WHAT IS BEING ASKED →
In how many lines of the records does "video" appear? Answer with one number.

RECORDS PROVIDED →
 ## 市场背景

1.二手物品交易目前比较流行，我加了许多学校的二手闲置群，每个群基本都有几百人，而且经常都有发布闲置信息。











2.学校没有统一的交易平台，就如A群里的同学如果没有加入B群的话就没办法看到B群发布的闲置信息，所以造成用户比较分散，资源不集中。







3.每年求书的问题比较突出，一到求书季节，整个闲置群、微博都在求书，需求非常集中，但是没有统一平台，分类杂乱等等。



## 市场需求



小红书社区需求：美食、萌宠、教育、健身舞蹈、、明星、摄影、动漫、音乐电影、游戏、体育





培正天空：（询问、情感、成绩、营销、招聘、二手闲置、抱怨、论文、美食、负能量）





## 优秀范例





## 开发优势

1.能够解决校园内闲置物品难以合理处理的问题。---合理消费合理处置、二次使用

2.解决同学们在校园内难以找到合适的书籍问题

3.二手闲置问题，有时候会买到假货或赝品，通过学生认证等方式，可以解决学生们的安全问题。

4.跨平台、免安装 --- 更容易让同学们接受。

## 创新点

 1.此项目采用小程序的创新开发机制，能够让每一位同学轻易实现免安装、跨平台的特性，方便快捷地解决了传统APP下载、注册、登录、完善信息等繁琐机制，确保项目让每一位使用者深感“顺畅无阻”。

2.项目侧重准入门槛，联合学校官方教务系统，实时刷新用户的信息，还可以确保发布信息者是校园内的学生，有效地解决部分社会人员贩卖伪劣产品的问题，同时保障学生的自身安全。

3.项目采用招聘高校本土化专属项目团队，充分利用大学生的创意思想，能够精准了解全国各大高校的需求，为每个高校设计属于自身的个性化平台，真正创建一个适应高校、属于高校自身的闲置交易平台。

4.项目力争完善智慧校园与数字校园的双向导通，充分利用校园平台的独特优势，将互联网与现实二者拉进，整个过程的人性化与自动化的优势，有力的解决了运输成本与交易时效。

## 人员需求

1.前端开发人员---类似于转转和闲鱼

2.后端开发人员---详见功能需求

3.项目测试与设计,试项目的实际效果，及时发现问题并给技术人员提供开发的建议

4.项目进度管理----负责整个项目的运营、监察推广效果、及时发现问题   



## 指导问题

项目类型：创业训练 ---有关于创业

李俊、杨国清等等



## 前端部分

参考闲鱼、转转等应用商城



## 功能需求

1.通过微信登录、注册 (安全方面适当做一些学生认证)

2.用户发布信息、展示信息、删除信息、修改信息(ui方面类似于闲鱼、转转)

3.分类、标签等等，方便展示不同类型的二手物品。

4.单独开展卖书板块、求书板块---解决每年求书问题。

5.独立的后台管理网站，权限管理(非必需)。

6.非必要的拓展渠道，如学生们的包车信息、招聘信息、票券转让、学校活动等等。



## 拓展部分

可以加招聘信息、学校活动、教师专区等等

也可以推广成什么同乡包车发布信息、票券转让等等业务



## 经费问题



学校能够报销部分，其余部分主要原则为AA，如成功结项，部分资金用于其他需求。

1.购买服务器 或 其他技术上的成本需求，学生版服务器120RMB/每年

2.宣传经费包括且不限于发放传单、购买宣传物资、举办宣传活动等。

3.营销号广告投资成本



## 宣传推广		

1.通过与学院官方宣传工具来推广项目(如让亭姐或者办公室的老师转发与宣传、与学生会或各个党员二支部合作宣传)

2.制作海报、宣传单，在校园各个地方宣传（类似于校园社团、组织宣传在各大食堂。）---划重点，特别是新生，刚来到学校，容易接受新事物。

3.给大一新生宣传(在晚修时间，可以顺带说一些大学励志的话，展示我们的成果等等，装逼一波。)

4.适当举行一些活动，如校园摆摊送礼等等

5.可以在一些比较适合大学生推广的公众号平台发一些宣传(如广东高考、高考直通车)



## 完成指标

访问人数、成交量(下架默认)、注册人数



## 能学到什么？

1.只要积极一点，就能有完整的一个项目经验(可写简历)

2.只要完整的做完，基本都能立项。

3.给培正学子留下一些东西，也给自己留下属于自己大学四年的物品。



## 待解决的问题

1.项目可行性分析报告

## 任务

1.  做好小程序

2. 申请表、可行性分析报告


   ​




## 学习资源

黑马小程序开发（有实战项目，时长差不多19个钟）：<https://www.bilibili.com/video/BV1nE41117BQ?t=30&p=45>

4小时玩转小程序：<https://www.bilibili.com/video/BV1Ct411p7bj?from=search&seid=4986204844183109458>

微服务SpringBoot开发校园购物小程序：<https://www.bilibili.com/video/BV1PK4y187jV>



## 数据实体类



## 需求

RESULT →
3